Nun hat das Ding ein I/O Error. Schon zum zweiten Mal. Beim ersten Mal habe ich den Stick überprüft und wieder genutzt.

Ich gehe davon aus, dass da zu oft gelesen/geschrieben wird, obwohl da an sich keine großen Daten geschrieben werden. Da ändern sich max. 10 kleine Dateien pro Tag.

Was habe ich für Optionen, um zu verhindern, dass mir alle 2 Wochen das Dateisystem von dem Stick kaputt geht?

- alles in RAM legen? Die Kiste hat nur 512MB. Also eher eine schlechte Lösung.

- anderes Dateisystem?

- anderes Speichermedium? Sind SD-Karten besser geeignet?

- neuen USB-Stick nehmen und hoffen, dass das Ding besser funktioniert?

Wie macht ihr das?

Viele Dank & Grüße

Tobi

----------

## bell

Das System würde ich auf der Festplatte installieren wo es hin gehört, denn diese ist auf jeden Fall viel robuster als SD uder Stick. Die Problematik kenne ich. Du musst "nur" die Schreib-Zugriffe minimieren. Die Lese-Zugriffe werden ja automatisch im RAM gecached.

Suche mal nach Informationen "Strom sparen linux"-Tipps und "SSD linux" (früher ähnliche Probleme wie USB-Stick). Da wirst Du viele Tipps haben, angefangen bei tmpfs über noatime bis zu dirty writes. Wenn Du damit durch bist, wird jeder Zugriff auf die Festplatte einen triftigen Grund haben.

----------

## l3u

Die Frage ist, ob es wirklich an der Abnutzung des USB-Sticks liegt. Ich habe vor einiger Zeit eine NSLU2 als HTTP-, SVN- und FTP-Server betrieben. Das ganze (Gentoo-)System war (notwendigerweise) auf einem USB-Stick installiert. Das Ding ist bestimmt drei Jahre 24/7 gelaufen und es gab überhaupt keine Probleme.

----------

## slick

Also in Zeiten wo dir (wenn auch vlt. minderwertige, aber dennoch überwiegend ausreichende) USB Sticks für kleines Geld schon beim Gemüsehändler nachgeworfen werden, würde ich mir da keine großen Gedanken machen. Erstmal neuen Stick beschaffen und testen.

----------

## Finswimmer

Naja. Mit Datenbank ist das schon so 4,5GB. Mit ein bisschen /tmp Reserve brauche ich ein 8GB Stick.
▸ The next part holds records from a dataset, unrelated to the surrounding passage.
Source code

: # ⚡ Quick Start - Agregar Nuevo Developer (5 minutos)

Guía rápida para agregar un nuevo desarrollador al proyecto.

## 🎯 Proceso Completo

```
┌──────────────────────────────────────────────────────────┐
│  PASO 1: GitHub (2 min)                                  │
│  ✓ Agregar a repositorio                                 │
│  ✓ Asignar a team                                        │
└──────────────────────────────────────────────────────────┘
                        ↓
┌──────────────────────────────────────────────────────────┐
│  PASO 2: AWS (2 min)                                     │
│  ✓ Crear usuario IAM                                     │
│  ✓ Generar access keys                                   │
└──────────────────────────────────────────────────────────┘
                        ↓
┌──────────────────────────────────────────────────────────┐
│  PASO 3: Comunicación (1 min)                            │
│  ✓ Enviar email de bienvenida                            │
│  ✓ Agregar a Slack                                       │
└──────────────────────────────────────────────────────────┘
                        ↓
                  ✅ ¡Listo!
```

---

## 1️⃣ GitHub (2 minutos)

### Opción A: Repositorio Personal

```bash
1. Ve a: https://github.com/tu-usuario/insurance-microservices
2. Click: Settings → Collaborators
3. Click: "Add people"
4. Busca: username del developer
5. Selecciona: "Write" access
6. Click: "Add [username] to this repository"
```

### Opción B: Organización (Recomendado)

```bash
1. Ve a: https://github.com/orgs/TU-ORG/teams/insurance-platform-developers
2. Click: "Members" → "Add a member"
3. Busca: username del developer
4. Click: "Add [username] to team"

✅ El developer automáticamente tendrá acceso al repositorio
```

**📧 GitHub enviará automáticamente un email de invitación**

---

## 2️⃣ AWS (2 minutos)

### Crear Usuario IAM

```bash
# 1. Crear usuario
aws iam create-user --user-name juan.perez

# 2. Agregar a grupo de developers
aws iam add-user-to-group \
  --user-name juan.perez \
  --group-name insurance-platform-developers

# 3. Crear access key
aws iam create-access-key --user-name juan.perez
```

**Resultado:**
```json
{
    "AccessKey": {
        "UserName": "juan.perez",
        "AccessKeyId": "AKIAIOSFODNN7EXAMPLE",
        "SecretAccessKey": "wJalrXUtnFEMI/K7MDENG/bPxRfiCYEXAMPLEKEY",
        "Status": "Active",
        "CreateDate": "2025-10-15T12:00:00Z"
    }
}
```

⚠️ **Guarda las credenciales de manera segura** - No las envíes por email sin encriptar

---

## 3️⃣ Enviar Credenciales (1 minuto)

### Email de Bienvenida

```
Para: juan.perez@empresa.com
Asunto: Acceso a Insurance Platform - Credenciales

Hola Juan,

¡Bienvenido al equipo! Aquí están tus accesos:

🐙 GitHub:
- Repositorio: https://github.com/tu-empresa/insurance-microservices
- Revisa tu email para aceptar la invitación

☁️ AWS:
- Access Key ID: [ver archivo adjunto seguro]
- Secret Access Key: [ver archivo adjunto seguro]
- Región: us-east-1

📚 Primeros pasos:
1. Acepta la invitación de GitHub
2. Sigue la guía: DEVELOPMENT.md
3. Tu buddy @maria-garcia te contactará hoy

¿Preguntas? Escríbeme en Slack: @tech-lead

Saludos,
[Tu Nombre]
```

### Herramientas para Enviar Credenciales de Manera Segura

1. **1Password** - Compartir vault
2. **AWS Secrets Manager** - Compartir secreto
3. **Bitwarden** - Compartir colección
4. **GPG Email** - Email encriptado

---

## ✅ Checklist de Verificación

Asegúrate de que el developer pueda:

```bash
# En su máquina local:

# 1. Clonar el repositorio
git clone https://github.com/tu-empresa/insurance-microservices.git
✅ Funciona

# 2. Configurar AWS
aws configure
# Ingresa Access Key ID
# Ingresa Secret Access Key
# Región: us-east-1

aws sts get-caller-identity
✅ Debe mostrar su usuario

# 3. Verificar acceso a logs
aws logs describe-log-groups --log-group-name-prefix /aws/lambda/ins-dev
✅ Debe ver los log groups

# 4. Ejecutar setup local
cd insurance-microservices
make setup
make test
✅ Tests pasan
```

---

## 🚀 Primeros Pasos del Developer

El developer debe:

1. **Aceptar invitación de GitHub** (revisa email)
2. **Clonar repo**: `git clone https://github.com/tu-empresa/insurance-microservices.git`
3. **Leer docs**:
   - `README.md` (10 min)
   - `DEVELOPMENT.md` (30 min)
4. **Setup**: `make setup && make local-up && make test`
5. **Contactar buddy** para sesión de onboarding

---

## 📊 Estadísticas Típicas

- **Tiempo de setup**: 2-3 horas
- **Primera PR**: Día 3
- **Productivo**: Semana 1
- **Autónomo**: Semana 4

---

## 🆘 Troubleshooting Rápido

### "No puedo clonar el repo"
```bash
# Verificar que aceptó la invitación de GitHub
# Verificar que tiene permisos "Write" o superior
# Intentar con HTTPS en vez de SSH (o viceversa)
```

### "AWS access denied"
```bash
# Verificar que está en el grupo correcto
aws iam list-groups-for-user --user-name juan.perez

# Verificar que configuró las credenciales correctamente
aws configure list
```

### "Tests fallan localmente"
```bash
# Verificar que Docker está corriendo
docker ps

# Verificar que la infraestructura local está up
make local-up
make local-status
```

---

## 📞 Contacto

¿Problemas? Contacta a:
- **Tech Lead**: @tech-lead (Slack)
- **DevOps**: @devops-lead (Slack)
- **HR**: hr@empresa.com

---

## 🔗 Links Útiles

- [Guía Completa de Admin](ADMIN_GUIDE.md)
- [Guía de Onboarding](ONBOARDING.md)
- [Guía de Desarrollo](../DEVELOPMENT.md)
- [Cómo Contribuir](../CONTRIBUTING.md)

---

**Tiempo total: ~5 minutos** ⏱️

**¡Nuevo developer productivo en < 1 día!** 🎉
@slick: Aber du hast schon recht, dass es nicht allzu teuer ist...

@l3u: Was könnte denn sonst das Problem sein? Die Festplatten, auch mit ext4, machen zeitgleich keine Probleme.
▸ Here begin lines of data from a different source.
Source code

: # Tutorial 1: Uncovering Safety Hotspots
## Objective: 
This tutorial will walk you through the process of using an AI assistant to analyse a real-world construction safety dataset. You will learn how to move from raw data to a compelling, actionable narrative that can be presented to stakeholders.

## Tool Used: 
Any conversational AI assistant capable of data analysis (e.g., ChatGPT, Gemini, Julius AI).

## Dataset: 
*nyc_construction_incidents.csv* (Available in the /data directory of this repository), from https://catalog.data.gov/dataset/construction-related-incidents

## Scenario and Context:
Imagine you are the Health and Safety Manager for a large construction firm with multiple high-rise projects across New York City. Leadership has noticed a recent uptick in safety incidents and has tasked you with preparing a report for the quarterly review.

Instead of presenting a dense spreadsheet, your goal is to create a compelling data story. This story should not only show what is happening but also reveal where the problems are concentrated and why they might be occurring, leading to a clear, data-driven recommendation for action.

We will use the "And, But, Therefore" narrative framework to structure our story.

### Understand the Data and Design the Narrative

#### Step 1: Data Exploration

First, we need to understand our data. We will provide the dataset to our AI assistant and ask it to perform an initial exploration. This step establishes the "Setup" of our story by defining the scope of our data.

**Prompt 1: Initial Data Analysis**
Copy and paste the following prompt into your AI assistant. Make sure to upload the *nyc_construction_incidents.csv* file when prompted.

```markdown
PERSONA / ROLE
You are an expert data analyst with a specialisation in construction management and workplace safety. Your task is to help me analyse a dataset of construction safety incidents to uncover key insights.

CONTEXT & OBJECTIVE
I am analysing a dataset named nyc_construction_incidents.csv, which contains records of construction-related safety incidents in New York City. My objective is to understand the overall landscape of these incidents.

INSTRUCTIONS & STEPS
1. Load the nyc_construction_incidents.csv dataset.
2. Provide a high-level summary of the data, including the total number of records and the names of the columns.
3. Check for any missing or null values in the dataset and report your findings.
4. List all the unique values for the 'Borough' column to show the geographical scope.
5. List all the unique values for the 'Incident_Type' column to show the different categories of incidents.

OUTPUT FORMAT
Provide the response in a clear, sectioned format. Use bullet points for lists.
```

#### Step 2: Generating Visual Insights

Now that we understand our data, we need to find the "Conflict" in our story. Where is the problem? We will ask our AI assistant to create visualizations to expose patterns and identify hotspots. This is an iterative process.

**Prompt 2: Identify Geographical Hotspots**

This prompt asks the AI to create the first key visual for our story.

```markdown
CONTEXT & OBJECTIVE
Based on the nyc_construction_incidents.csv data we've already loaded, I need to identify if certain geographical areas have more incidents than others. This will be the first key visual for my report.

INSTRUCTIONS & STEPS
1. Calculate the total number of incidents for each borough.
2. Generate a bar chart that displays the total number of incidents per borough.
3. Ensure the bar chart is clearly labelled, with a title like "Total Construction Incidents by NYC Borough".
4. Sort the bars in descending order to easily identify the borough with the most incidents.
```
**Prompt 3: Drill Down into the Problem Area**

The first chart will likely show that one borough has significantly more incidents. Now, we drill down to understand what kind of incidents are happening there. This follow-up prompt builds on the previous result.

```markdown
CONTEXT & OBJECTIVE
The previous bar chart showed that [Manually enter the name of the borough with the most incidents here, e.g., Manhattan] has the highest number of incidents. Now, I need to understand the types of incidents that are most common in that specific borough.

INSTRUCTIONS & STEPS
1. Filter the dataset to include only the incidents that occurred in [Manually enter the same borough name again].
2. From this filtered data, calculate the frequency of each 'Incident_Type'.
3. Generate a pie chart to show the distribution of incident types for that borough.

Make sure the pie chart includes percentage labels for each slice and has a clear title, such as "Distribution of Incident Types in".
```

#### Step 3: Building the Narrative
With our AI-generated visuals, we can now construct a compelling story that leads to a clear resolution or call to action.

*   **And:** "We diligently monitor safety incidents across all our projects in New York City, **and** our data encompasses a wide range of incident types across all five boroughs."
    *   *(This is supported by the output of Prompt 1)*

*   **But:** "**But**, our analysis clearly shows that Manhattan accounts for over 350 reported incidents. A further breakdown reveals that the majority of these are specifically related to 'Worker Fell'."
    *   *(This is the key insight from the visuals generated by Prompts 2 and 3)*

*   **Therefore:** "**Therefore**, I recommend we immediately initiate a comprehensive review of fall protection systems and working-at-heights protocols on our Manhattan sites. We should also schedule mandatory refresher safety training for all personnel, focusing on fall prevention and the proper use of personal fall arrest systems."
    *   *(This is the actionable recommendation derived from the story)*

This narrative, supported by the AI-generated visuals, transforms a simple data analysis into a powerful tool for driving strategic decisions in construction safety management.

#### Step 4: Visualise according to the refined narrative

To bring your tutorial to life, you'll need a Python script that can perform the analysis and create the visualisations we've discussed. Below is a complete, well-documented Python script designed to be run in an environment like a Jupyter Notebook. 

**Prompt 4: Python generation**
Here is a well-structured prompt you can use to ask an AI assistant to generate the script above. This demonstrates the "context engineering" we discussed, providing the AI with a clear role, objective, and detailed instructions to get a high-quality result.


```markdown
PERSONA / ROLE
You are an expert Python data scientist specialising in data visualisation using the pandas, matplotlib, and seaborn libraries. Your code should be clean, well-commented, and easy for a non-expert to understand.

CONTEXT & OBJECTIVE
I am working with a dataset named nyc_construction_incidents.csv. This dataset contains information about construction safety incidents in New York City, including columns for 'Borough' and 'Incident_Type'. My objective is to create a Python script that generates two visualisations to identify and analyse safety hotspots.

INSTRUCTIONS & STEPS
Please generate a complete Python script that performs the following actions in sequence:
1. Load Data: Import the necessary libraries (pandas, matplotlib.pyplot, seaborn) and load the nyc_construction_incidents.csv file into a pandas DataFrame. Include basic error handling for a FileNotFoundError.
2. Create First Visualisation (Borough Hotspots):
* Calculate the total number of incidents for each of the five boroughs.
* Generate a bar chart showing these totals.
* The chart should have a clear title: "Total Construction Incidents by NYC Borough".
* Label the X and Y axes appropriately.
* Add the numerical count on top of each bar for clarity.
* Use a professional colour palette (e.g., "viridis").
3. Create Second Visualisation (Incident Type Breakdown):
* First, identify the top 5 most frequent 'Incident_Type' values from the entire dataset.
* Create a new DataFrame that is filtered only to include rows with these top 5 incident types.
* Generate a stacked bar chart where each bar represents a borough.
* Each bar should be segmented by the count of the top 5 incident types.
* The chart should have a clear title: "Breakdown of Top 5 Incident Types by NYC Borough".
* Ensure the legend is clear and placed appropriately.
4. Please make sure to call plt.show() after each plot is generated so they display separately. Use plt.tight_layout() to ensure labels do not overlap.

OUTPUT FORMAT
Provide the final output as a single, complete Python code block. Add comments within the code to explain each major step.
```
@Bell: Das habe ich ganz am Anfang versucht und doch sind alle 10s die Festplatten wegen irgendwas angegangen.

Auch wenn es nur um irgendeine Logdatei von systemd war *graus*...

----------

## l3u

Vielleicht hast du ja echt Pech gehabt und einen „schlechten“ USB-Stick erwischt. Ich würd’s einfach mal mit einem anderen probieren.

----------

## ChrisJumper

Also ich vermute das die USB Sticks eigentlich ein ähnliches Dateisystem verwenden wie die SSD. Doch halte ich theoretisch die Firmware der SSD für so optimiert das sie defekte Blöcke austauscht oder umkopiert und somit die Nutzlast nach Anfragen gleichmäßig verteilt. So das ein Verschleiß gleichmäßig ist... ODER sich die Kapazität mit und mit reduziert aber eben nicht die Funktionalität.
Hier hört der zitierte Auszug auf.